Faik Öztrak: Erdoğan bunların hesabını vermeyecek de neyin hesabını verecek?
Cumhurbaşkanı Erdoğan ve yargının Sedat Peker'in iddiaları karşısında sessiz kaldığını söyleyen CHP Sözcüsü Öztrak, "Siyasi yüzsüzlüğün kitabını yazdılar. Zübüklüğün zirvesi bu olsa gerek" dedi.
DUVAR - CHP Genel Başkan Yardımcısı ve Parti Sözcüsü Faik Öztrak, partisinin Edirne'de düzenlenen Trakya Bölge Toplantısı'na katıldı.
CHP Genel Başkan Yardımcıları Oğuz Kaan Salıcı ve Muharrem Erkek'in de katıldığı toplantıda Öztrak, Türkiye'nin dört bir yanını karış karış gezdiklerini söyledi.

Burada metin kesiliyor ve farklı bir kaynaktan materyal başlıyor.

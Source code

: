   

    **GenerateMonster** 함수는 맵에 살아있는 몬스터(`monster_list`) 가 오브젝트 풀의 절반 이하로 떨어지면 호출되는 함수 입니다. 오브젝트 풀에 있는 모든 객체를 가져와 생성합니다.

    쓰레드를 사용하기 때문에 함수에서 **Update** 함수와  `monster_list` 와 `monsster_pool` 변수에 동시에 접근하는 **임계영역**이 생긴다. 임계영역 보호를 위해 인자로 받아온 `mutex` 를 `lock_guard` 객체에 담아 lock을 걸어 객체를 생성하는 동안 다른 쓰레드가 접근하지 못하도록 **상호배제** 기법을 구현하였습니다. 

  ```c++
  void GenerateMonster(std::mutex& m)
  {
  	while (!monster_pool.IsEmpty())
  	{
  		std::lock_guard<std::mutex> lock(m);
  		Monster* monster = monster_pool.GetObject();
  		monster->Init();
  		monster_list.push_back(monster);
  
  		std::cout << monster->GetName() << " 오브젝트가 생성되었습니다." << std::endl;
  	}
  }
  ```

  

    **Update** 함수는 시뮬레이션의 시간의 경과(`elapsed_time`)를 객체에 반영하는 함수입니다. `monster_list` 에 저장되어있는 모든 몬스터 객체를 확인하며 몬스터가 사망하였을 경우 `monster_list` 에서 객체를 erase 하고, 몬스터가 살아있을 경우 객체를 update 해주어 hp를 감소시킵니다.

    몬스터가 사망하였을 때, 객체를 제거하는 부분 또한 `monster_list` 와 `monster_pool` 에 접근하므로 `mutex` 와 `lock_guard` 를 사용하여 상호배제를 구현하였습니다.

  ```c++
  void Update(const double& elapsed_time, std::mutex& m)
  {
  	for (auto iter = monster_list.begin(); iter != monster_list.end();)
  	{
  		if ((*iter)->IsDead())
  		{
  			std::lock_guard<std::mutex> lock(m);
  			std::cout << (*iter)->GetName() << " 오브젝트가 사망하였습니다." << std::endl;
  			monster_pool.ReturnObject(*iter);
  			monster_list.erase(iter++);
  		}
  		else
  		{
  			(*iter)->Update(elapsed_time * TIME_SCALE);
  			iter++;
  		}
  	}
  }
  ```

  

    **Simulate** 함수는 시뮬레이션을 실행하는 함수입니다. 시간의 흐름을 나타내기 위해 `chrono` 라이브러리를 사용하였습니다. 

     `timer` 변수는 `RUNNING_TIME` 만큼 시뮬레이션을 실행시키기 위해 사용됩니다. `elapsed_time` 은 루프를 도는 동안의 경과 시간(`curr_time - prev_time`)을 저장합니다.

Ülkenin iyi yönetilmediğini, 'devletin krizde olduğunu' ifade eden Öztrak, "Denetleyici, düzenleyici kurumlar fiilen ortadan kaldırıldı. Devleti kemiren parazitler için elverişli bir ortam hazırlandı. Ülkeyi 19 yıldır yöneten kadroların evinde kavga başlayınca, evin reisinin elinden ipler kaçınca suç örgütleriyle, mafyayla gayrimeşru ilişkilerinin yasak meyveleri birer birer ortaya dökülmeye başladı. Şimdi evin reisi, bu yasak mahsulü sahiplenmiyor. 'Bunlarla kaybedecek zamanımız yok' diyerek sorumluluktan kaçmaya çalışıyor" diye konuştu.
Öztrak'ın açıklamalarından satır başları şöyle:
128 MİLYAR DOLAR: Erdoğan şahsım hükümetine, “128 milyar dolar nerede?” diye soruyoruz. “128 milyar dolar nerede diye soru mu sorulur?” diyor. “Deprem paraları nerede?” diyoruz. “Hesap vermeye zamanımız yok” diyor. Şimdi de mafya-siyaset-ticaret hattında, borular patladı yayılan kokular, tahammül edilemez boyutlara ulaştı. Ekonomiyi, devleti kemiriyor. Ama şahsım hükümetinin bunlarla ilgilenecek zamanı yokmuş. Erdoğan, bunlarla ilgilenmeyecek, bunların hesabını vermeyecek de neyin hesabını verecek?
SUÇ ELEBAŞLARIYLA ÇOK YOL YÜRÜDÜLER: Siyasetin gücü ve sermayesi itibardır. Bu gücü ve itibarı sağlayan ise hukuktur. Büyük bir filozof, bundan bin 600 yıl önce, “Adalet ortadan kalkarsa, hükümet büyük soyguncu çetelerinden başka ne olur?” demiş. Suç örgütü elebaşının, “Biz hepimiz aileyiz. Her suçta beraberiz” sözleri zaten bunların düştüğü durumu özetliyor. Ama bunların yüzü teflon tava… Hocaefendileriyle, devletin adliyesini, askeriyesini, idaresini, yerle bir ettiler. Millet devleti sokaklardan topladı. “Allah affetsin” diyerek, işin içinden sıyrıldılar. Bugün evlatlıktan reddettikleri organize suç elebaşıyla da çok yol yürüdüler.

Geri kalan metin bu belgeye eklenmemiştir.